Your assignment: Please copy each line below that contains the string "multi".

** The data follows **

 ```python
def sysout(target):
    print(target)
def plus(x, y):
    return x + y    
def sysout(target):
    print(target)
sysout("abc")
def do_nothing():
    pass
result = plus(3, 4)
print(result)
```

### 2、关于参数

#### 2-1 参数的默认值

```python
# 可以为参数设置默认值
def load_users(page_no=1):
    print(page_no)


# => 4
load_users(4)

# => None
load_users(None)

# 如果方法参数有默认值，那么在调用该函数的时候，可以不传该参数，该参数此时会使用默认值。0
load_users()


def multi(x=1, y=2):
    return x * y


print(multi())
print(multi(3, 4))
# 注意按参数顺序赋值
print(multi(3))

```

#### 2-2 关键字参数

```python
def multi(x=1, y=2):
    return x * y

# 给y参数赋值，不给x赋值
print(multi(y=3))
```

** End of The data **

Solution for this task:
def multi(x=1, y=2):
print(multi())
print(multi(3, 4))
print(multi(3))
def multi(x=1, y=2):
print(multi(y=3))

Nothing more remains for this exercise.